Stacked Intelligent Metasurfaces-Enhanced MIMO OFDM Wideband Communication Systems

Abstract: Multiple-input multiple-output (MIMO) orthogonal frequency-division multiplexing (OFDM) systems rely on digital or hybrid digital and analog designs for beamforming against frequency-selective fading, which suffer from high hardware complexity and energy consumption. To address this, this work introduces a fully-analog stacked intelligent metasurfaces (SIM) architecture that directly performs wave-domain beamforming, enabling diagonalization of the end-to-end channel matrix and inherently eliminating inter-antenna interference (IAI) for MIMO OFDM transmission. By leveraging cascaded programmable metasurface layers, the proposed system establishes multiple parallel subchannels, significantly improving multi-carrier transmission efficiency while reducing hardware complexity.

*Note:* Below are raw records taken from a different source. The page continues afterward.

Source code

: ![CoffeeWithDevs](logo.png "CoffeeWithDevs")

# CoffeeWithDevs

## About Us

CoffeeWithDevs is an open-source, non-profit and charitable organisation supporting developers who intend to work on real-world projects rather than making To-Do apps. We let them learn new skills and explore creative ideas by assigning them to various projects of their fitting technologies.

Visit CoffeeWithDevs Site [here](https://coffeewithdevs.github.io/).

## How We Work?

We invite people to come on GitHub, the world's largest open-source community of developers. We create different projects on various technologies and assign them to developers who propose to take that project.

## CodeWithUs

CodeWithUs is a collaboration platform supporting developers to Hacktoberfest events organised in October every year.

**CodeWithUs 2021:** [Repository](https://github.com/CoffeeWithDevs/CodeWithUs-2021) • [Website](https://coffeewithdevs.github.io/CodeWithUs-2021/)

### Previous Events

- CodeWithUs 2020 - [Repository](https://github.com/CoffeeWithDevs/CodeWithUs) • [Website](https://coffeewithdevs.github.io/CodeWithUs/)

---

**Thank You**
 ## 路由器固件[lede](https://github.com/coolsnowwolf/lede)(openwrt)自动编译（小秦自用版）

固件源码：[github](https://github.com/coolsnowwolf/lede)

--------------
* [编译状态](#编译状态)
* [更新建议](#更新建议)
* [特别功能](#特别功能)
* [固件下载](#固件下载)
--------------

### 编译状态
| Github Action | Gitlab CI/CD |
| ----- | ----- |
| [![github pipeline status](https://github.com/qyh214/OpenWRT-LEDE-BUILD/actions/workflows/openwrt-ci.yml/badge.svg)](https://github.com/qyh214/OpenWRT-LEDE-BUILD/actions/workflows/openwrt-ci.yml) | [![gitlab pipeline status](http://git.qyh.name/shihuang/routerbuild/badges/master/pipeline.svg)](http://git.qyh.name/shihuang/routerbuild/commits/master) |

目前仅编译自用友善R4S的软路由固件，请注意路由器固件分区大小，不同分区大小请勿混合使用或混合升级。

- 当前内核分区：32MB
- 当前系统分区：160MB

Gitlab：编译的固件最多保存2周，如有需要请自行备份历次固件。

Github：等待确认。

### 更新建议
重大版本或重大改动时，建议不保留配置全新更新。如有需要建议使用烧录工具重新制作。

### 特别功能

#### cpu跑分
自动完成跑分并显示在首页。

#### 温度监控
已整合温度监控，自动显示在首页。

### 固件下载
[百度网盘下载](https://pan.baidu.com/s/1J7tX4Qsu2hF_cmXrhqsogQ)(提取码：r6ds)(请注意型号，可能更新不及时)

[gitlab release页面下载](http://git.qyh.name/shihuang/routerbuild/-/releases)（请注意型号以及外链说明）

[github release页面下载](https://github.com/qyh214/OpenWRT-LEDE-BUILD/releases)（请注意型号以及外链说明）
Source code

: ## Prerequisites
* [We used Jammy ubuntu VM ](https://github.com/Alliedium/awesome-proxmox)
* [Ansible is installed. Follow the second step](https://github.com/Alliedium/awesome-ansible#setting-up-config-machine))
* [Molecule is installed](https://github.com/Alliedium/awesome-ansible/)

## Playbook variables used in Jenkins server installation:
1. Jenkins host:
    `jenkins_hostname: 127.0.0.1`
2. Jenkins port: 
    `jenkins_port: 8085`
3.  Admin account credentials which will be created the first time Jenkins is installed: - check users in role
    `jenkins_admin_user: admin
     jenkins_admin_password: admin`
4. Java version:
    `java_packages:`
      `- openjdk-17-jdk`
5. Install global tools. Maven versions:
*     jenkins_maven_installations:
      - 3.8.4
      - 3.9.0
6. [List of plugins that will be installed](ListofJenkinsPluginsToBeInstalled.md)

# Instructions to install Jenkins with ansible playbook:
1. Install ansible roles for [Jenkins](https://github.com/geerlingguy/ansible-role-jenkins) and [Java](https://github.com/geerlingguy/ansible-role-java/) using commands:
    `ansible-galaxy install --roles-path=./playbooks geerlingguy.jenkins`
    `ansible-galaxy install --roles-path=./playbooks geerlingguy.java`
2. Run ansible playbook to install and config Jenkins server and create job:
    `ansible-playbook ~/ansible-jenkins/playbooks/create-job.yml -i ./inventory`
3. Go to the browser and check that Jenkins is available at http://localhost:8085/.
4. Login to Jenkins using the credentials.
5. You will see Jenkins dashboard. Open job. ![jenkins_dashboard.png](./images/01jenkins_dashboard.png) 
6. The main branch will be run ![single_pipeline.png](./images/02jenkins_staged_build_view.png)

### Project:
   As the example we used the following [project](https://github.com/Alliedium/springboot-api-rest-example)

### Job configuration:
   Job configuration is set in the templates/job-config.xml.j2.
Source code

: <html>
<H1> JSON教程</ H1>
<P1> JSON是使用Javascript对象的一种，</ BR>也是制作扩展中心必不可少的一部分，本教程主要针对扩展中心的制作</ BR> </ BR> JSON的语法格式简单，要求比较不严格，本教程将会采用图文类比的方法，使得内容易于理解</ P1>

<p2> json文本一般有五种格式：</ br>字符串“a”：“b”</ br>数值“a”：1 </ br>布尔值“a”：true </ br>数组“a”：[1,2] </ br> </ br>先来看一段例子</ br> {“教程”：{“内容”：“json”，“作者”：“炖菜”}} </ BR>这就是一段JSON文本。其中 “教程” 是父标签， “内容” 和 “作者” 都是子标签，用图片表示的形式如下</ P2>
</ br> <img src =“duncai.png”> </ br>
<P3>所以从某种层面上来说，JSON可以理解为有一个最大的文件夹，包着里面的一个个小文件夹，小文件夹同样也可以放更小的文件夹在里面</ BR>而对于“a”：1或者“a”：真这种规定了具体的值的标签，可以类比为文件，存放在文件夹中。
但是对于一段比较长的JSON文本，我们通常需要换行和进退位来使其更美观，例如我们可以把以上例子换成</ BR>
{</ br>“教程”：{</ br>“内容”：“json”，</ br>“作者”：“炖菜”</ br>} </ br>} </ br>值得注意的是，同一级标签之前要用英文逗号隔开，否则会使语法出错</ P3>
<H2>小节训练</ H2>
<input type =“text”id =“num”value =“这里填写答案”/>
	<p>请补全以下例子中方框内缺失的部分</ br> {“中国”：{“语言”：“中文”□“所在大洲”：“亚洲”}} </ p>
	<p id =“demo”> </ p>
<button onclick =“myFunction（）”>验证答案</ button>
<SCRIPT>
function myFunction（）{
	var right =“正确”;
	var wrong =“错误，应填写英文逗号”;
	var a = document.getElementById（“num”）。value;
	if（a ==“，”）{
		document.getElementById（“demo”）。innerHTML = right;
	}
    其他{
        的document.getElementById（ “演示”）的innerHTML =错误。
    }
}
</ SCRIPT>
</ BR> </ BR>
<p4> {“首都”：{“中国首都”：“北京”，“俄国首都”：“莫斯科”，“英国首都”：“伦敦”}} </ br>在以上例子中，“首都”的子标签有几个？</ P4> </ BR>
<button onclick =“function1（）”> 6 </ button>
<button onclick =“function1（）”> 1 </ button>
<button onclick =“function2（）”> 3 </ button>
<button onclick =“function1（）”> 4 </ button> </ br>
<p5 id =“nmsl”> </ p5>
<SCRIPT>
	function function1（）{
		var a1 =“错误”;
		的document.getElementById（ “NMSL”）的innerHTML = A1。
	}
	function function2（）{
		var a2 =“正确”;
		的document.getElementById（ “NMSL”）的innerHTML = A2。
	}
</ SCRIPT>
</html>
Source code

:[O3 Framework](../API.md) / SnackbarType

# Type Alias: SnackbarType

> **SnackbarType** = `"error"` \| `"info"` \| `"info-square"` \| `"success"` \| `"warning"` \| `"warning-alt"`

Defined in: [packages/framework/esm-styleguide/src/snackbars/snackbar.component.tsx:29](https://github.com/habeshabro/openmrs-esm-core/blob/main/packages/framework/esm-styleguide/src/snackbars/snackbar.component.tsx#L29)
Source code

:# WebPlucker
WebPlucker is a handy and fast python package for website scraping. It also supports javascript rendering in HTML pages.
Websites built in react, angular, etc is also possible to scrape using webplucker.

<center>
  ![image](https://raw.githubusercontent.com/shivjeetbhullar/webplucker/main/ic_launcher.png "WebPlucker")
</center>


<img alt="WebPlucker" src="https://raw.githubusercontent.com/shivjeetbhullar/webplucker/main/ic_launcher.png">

To optimize the SIM phase shift matrices, a block coordinate descent and penalty convex-concave procedure (BCD-PCCP) algorithm is developed to iteratively minimize the channel fitting error across subcarriers. Simulation results validate the proposed approach, determining the maximum effective bandwidth and demonstrating substantial performance improvements. Moreover, for a MIMO OFDM system operating at 28 GHz with 16 subcarriers, the proposed SIM configuration method achieves over 300\% enhancement in channel capacity compared to conventional SIM configuration that only accounts for the center frequency.